Le retournement conjoncturel des prix des matières premières, gaz et pétrole entre autres, annonçant une tendance structurelle lourde de renchérissement, a en effet mis à mal les attendus de la directive de 2003, sauf à penser que c'est en termes de qualité de services amoindrie et de détérioration des conditions de travail des agents que la solution se trouve pour réduire les coûts variables de la production énergétique...
J'évoquerai, une fois de plus, à cet égard, l'exemple de la Grande-Bretagne, où l'on constate déjà l'introduction de tarifs différenciés selon les modes de paiement, ce qui conduit naturellement à pénaliser les titulaires de bas revenus.
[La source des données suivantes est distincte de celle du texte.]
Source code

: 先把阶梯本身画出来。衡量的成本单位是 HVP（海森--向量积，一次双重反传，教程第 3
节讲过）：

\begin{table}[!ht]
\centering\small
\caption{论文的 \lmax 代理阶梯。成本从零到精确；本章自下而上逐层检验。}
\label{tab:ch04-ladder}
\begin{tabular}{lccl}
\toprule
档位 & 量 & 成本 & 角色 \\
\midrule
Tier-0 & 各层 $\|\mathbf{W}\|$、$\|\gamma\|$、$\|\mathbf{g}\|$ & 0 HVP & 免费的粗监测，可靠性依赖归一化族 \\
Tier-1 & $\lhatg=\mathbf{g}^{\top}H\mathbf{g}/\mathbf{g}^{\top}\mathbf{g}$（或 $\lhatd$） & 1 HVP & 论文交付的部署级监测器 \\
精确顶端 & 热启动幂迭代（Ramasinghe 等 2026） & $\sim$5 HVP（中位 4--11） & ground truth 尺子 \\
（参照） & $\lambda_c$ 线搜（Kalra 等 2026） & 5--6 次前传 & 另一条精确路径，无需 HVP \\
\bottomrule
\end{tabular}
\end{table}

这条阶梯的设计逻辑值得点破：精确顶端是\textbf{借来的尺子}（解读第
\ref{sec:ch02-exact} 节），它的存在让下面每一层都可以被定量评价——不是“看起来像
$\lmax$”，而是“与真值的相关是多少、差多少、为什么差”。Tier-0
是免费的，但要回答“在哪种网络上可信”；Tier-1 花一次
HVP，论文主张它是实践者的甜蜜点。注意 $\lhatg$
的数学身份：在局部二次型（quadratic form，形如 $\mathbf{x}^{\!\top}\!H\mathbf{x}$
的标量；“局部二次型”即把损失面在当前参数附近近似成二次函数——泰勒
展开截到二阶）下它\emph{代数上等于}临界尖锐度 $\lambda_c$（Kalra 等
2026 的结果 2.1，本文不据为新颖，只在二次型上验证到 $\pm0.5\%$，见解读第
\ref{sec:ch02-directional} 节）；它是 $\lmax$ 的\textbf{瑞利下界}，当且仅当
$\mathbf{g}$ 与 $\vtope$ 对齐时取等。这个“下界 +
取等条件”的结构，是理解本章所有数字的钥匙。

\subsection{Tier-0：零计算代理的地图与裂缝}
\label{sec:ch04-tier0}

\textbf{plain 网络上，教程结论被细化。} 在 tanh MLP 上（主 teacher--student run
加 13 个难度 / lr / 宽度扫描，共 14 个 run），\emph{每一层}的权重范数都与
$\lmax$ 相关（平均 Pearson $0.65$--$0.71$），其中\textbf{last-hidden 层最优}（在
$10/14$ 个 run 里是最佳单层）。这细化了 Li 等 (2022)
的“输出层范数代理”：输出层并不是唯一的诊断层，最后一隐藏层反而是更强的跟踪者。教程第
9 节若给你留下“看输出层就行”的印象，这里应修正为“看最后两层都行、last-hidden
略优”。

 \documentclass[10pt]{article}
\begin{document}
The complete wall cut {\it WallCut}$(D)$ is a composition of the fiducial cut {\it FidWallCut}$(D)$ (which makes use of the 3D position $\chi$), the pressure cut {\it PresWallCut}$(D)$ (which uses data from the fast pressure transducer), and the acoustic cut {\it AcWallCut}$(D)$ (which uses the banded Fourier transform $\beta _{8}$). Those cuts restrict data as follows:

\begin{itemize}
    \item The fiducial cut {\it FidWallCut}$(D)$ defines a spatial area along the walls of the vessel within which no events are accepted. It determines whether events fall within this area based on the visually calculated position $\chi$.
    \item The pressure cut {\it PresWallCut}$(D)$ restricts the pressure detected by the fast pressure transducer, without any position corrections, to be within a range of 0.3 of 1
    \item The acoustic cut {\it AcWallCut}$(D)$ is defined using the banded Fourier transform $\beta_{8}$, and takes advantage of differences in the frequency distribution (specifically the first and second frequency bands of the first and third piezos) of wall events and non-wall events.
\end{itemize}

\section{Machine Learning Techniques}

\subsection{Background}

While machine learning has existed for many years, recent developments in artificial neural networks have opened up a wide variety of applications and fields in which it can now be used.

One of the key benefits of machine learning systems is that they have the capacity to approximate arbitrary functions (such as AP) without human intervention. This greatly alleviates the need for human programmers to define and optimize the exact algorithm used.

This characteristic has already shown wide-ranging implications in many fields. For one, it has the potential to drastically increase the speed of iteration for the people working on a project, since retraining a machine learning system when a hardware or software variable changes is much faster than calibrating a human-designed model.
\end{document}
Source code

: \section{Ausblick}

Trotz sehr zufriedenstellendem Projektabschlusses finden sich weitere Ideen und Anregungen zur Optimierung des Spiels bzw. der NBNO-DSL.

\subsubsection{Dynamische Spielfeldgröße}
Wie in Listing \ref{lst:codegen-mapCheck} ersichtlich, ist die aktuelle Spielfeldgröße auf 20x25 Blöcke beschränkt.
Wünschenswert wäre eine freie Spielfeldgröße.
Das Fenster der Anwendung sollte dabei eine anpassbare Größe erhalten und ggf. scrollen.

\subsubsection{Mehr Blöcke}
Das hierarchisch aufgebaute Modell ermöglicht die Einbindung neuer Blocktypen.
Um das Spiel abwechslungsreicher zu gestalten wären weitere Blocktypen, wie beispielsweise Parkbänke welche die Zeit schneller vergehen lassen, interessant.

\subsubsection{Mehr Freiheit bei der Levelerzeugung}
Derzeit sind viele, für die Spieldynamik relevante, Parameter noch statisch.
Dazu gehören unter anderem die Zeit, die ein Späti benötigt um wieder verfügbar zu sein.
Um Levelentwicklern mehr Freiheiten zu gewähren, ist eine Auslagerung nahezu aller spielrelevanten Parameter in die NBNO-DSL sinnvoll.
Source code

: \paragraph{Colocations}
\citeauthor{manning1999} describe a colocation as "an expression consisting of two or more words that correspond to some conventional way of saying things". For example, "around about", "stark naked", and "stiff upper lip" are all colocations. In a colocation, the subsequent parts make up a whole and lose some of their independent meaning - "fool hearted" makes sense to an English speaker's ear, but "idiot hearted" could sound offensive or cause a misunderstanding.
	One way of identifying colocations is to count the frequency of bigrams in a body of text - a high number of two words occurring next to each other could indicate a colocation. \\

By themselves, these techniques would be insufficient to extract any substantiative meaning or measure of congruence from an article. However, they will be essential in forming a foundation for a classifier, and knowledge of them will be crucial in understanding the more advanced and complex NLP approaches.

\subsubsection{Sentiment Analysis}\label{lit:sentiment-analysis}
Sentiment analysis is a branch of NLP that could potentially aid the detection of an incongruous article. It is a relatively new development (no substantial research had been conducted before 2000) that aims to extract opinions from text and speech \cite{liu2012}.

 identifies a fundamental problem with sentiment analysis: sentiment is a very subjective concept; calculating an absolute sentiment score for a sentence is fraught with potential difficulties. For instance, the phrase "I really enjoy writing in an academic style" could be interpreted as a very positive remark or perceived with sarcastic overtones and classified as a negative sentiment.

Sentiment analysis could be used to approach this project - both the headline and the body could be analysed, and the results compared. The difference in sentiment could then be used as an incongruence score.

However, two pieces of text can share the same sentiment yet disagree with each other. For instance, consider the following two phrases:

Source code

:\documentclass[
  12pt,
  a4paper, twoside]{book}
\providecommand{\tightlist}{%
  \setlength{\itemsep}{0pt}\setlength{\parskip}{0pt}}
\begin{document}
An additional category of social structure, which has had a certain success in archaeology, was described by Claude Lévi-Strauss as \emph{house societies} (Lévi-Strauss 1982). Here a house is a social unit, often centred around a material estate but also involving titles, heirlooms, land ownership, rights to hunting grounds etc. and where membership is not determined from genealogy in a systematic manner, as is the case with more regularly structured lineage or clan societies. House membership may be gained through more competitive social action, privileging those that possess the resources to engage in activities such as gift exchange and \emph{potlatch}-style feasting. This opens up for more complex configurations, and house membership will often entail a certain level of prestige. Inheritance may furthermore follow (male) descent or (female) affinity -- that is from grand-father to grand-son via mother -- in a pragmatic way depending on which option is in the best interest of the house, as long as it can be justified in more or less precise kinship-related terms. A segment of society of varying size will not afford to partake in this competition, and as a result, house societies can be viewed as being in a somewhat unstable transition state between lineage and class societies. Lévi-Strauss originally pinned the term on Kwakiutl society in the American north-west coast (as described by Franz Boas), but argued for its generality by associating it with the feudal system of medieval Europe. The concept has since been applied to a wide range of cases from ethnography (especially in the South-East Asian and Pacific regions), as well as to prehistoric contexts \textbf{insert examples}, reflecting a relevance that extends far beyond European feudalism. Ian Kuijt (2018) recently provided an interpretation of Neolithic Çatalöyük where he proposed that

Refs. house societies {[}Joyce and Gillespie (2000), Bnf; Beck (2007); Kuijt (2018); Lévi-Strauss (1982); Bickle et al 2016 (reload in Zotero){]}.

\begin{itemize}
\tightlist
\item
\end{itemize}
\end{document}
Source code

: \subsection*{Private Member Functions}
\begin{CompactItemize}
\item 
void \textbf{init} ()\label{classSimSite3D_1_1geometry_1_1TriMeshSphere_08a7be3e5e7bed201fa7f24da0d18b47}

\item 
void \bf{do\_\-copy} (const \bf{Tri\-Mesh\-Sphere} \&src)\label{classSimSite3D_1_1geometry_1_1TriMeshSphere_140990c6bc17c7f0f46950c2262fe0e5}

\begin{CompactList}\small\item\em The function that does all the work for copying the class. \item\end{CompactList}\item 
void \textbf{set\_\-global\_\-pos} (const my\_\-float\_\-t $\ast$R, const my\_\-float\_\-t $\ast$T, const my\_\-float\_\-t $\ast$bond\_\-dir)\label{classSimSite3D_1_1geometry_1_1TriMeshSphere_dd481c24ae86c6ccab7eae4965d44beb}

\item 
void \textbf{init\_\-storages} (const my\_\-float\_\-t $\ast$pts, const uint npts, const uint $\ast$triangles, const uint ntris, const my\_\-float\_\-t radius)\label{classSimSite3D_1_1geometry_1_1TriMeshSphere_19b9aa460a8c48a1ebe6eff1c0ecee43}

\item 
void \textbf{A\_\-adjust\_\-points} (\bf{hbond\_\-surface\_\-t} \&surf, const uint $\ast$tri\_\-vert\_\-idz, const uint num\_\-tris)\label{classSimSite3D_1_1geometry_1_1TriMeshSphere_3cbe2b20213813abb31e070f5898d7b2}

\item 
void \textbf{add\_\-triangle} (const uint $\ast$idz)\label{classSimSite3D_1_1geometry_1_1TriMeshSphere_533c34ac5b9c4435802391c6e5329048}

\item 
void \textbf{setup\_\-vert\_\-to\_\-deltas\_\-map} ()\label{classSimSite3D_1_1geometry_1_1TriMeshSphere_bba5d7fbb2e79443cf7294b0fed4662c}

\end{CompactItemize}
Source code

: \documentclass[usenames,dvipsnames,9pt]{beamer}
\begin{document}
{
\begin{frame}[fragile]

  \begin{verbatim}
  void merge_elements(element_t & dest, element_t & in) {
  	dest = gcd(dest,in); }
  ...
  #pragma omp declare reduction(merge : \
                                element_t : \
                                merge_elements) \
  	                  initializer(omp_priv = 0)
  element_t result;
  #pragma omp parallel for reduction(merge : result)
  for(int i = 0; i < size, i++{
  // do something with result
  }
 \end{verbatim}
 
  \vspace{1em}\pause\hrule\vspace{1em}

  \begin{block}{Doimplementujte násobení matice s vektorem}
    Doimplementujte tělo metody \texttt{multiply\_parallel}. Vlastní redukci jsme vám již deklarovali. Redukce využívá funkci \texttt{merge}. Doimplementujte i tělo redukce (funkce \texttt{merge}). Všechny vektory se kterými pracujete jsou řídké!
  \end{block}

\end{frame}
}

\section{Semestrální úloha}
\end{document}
Par ailleurs, les crises de pénurie qui sévissent sur les marchés de l'énergie entraînent l'apparition de phénomènes de spéculation, les premières n'allant pas sans les seconds.
L'électricité et le gaz sont pourtant - faut-il le rappeler ? - des biens vitaux, non substituables dans la plupart de leurs usages. En conséquence, la demande est peu sensible aux variations de prix. Devant ces hausses, que nul n'est en mesure de contester, les usagers sont bien sûr inégalement armés. La libéralisation du marché de l'énergie ouvre donc la voie à un rationnement par l'argent.
Nous tenons à souligner que la logique de bénéfice et de profit qui prévaut dans le secteur privé n'est pas compatible avec un tarif social de l'électricité et du gaz. On passera en effet d'une vente au prix de revient, comme le stipulait la loi de nationalisation de 1946, à la recherche de la rentabilité financière maximale.
Nous réitérons donc notre demande d'une pleine péréquation tarifaire, par souci de justice sociale et pour empêcher le rationnement par l'argent.